As the heading suggests: limestone caves and karst caves are definitely not the same. There is both, limestone caves which are not karst caves, and karst caves which are not in limestone.

So why do many people use this two terms synonymously? Because most of the caves on earth are limestone karst caves! This amount is so overwhelming, all other kinds of caves seem to be just strange exceptions of little interest. So most people think, karst caves and limestone caves are the same.

Why is this difference between the two terms? Because one describes the rock the cave is in, and the other one describes the mechanism how it is formed. There may be both, the same formation mechanism working in different rocks and different mechanisms of cave formation in the same kind of rock.
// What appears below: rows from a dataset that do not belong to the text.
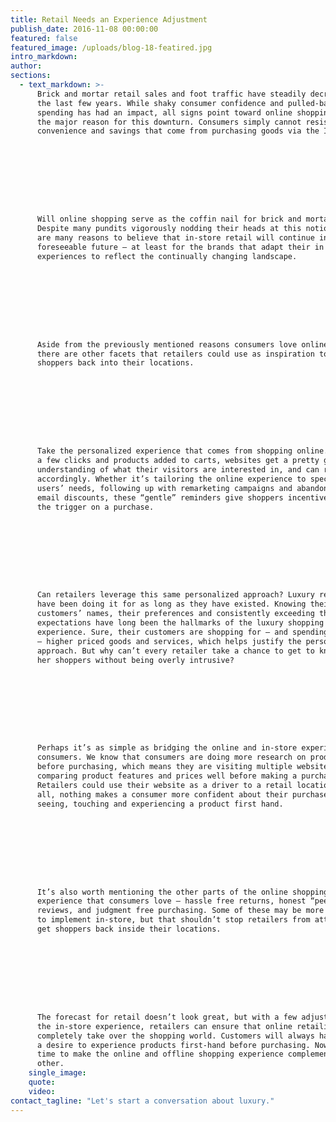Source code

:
 ```yaml
---
title: ​Retail Needs an Experience Adjustment
publish_date: 2016-11-08 00:00:00
featured: false
featured_image: /uploads/blog-18-featired.jpg
intro_markdown:
author:
sections:
  - text_markdown: >-
      Brick and mortar retail sales and foot traffic have steadily decreased over
      the last few years. While shaky consumer confidence and pulled-back
      spending has had an impact, all signs point toward online shopping as being
      the major reason for this downturn. Consumers simply cannot resist the
      convenience and savings that come from purchasing goods via the Internet.









      Will online shopping serve as the coffin nail for brick and mortar retail?
      Despite many pundits vigorously nodding their heads at this notion, there
      are many reasons to believe that in-store retail will continue into the
      foreseeable future – at least for the brands that adapt their in store
      experiences to reflect the continually changing landscape.









      Aside from the previously mentioned reasons consumers love online shopping,
      there are other facets that retailers could use as inspiration to pull
      shoppers back into their locations.









      Take the personalized experience that comes from shopping online. After
      a few clicks and products added to carts, websites get a pretty good
      understanding of what their visitors are interested in, and can react
      accordingly. Whether it’s tailoring the online experience to specific
      users’ needs, following up with remarketing campaigns and abandoned cart
      email discounts, these “gentle” reminders give shoppers incentive to pull
      the trigger on a purchase.









      Can retailers leverage this same personalized approach? Luxury retailers
      have been doing it for as long as they have existed. Knowing their
      customers’ names, their preferences and consistently exceeding their
      expectations have long been the hallmarks of the luxury shopping
      experience. Sure, their customers are shopping for – and spending on
      – higher priced goods and services, which helps justify the personalized
      approach. But why can’t every retailer take a chance to get to know his or
      her shoppers without being overly intrusive?









      Perhaps it’s as simple as bridging the online and in-store experience for
      consumers. We know that consumers are doing more research on products
      before purchasing, which means they are visiting multiple websites and
      comparing product features and prices well before making a purchase.
      Retailers could use their website as a driver to a retail location, after
      all, nothing makes a consumer more confident about their purchase than
      seeing, touching and experiencing a product first hand.









      It’s also worth mentioning the other parts of the online shopping
      experience that consumers love – hassle free returns, honest “peer”
      reviews, and judgment free purchasing. Some of these may be more difficult
      to implement in-store, but that shouldn’t stop retailers from attempting to
      get shoppers back inside their locations.









      The forecast for retail doesn’t look great, but with a few adjustments to
      the in-store experience, retailers can ensure that online retailing doesn’t
      completely take over the shopping world. Customers will always have
      a desire to experience products first-hand before purchasing. Now is the
      time to make the online and offline shopping experience complement each
      other.​
    single_image:
    quote:
    video:
contact_tagline: "Let's start a conversation about luxury."
---
```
Limestone caves are caves located in the rock called limestone. The term does not tell anything about the process how they are formed. Of course, limestone is soluble, and so most caves are karst caves formed by solution. But there are caves like tectonic caves, which are formed by rock movements, and which occur in all kinds of rocks, including limestone. Erosional caves are formed by mechanical erosion, a river or the waves, in any kind of rocks including limestone. There are also primary caves like tufa caves or reef caves in limestone, which are no karst caves.

Karst caves are formed by solution by water in any water-soluble rock. There are various rocks which are soluble, including ice, salt, gypsum (or anhydrite), limestones, and even quartzite and granite under certain circumstances. All those caves are called karst caves.

Limestone karst caves are formed inside several varieties of limestone. The rocks may be:

So why are there so much limestone karst caves? It is rather easy: limestone is a very common rock and the forming of karst in soluble rock is also very common.